The AAP’s headache

September 17, 2016 12:03 am | Updated November 01, 2016 06:58 pm IST

Nothing tests the competence and vision of politicians than the exercise of power (“ >A party in a hurry ”, Sept. 16). With its alibi for the unsatisfactory performance of the Delhi government — interference by the Lieutenant Governor and non-cooperation from the Central government — looking increasingly stale, the Aam Aadmi Party has frittered away a lot of public goodwill that catapulted it to power.

The AAP’s failure to settle down in power (it is still behaving like an opposition party) largely stems from a deadly mix of incompetence, inexperience, and arrogance. After its electoral victory in Delhi, it started behaving like a national party and cast its leader in the mould of a messiah who has arrived to deliver India from corruption. Previous governments worked within the constraints imposed by Delhi’s peculiar hybrid status that make it neither a full-fledged Union territory nor a State.

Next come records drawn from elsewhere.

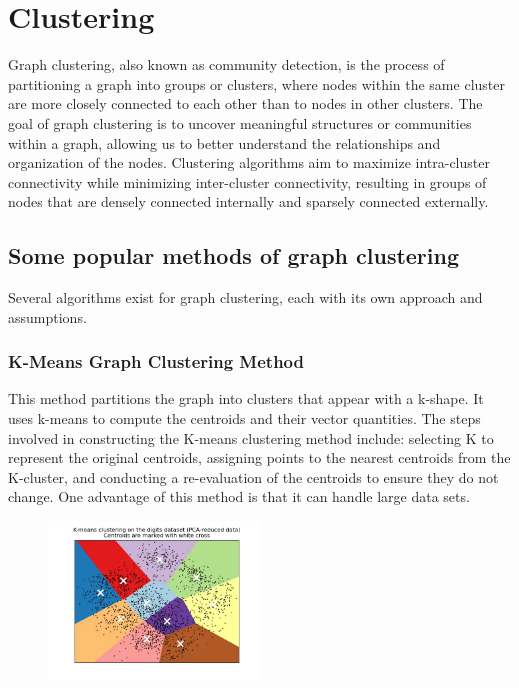 \documentclass[12pt, a4paper]{article}
\begin{document}
    \section{Clustering}
    \begin{flushleft}
        Graph clustering, also known as community detection, is the process of partitioning a graph into groups or clusters, where nodes within the same cluster are more closely connected to each other than to nodes in other clusters. The goal of graph clustering is to uncover meaningful structures or communities within a graph, allowing us to better understand the relationships and organization of the nodes. Clustering algorithms aim to maximize intra-cluster connectivity while minimizing inter-cluster connectivity, resulting in groups of nodes that are densely connected internally and sparsely connected externally.
        
        
        \subsection{Some popular methods of graph clustering \cite{Wong23}}
        Several algorithms exist for graph clustering, each with its own approach and assumptions.
        \subsubsection{K-Means Graph Clustering Method \cite{Tuzsus22}}
        \begin{flushleft}
            This method partitions the graph into clusters that appear with a k-shape. It uses k-means to compute the centroids and their vector quantities. The steps involved in constructing the K-means clustering method include: selecting K to represent the original centroids, assigning points to the nearest centroids from the K-cluster, and conducting a re-evaluation of the centroids to ensure they do not change. One advantage of this method is that it can handle large data sets.

            \begin{figure}[h]
            \centering
            \includegraphics[width=0.5\textwidth]{k-means_based.png}
            \end{figure}
        \end{flushleft}


\end{flushleft}
\end{document}
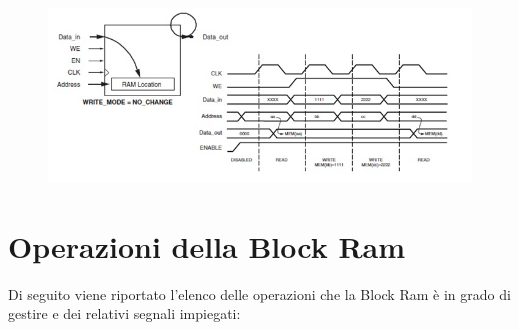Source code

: \begin{itemize}
\begin{figure}[!h]
\centering
\includegraphics[width=\textwidth]{img/blockRam/noChange.jpg}
\label{fig:set_ass}
\end{figure}

\end{itemize}

\section{Operazioni della Block Ram}

Di seguito viene riportato l'elenco delle operazioni che la Block Ram  \`e in grado di gestire e dei relativi segnali impiegati:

Unable to give up the street fighter’s mindset despite being in power, the party’s leaders showed no respect for constitutional limits to Delhi’s statehood, and niceties of political conduct as is evident from their abrasive confrontations with the Lieutenant Governor.

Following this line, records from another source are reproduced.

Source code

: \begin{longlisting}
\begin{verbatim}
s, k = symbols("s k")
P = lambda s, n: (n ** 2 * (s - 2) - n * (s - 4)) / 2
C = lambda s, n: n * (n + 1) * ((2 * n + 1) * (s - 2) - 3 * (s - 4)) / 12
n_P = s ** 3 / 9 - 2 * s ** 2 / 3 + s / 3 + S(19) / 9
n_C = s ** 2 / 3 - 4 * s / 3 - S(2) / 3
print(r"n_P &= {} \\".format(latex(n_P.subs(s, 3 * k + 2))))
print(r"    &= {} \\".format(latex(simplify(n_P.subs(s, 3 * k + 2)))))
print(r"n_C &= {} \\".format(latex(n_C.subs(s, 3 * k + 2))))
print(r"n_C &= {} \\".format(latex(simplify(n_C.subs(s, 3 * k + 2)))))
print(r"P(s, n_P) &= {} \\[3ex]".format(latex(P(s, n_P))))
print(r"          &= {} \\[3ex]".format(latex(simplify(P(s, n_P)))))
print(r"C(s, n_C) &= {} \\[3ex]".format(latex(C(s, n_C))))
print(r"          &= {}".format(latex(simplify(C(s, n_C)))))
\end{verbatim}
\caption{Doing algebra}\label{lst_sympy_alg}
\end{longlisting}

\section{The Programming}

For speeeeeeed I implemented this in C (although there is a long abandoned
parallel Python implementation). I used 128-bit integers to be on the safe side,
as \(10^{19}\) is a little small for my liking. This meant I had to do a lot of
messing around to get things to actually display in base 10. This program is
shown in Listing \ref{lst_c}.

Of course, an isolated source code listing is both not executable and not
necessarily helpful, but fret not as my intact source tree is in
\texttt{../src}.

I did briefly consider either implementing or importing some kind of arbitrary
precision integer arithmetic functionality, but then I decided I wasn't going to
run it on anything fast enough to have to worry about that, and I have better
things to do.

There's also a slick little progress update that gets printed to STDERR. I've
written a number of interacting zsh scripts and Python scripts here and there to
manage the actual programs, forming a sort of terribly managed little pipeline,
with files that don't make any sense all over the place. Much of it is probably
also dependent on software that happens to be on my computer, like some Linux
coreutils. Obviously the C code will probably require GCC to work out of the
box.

The party’s image has plummeted in Punjab as its record in Delhi is nothing inspiring. Its resort to populism in Punjab has only betrayed its moral bankruptcy.

Bereft of any alternative political vision except empty grandiloquent rhetoric, the AAP is looking like a sole proprietorship political party that has neither the organisational reach and base nor the leadership material needed to rule any State.